Input for this task START

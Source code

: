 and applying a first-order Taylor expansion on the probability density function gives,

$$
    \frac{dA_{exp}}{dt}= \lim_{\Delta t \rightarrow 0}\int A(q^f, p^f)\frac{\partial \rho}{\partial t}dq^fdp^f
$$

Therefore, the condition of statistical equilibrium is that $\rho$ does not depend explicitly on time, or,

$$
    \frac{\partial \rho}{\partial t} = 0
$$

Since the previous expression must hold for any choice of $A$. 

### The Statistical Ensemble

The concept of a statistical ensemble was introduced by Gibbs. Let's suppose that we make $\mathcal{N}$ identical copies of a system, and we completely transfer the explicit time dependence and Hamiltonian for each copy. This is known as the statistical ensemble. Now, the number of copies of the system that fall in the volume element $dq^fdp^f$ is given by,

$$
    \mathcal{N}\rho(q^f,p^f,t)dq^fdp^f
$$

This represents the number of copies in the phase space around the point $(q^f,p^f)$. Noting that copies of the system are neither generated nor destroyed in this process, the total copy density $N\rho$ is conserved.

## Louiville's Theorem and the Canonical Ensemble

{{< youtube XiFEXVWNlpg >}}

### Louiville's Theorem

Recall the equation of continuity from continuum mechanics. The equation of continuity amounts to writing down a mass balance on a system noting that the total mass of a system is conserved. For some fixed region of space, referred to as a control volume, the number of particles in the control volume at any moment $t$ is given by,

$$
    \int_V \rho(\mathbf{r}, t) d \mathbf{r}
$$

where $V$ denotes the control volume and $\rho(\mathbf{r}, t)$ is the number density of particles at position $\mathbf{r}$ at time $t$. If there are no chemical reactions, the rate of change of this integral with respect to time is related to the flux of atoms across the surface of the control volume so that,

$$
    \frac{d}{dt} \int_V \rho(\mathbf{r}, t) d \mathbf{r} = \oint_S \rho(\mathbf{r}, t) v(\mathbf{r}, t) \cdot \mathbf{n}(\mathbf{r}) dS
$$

Input for this task END

Out of the records above, pull the lines that include the word "partial".

=== Exercise response ===
    \frac{dA_{exp}}{dt}= \lim_{\Delta t \rightarrow 0}\int A(q^f, p^f)\frac{\partial \rho}{\partial t}dq^fdp^f
    \frac{\partial \rho}{\partial t} = 0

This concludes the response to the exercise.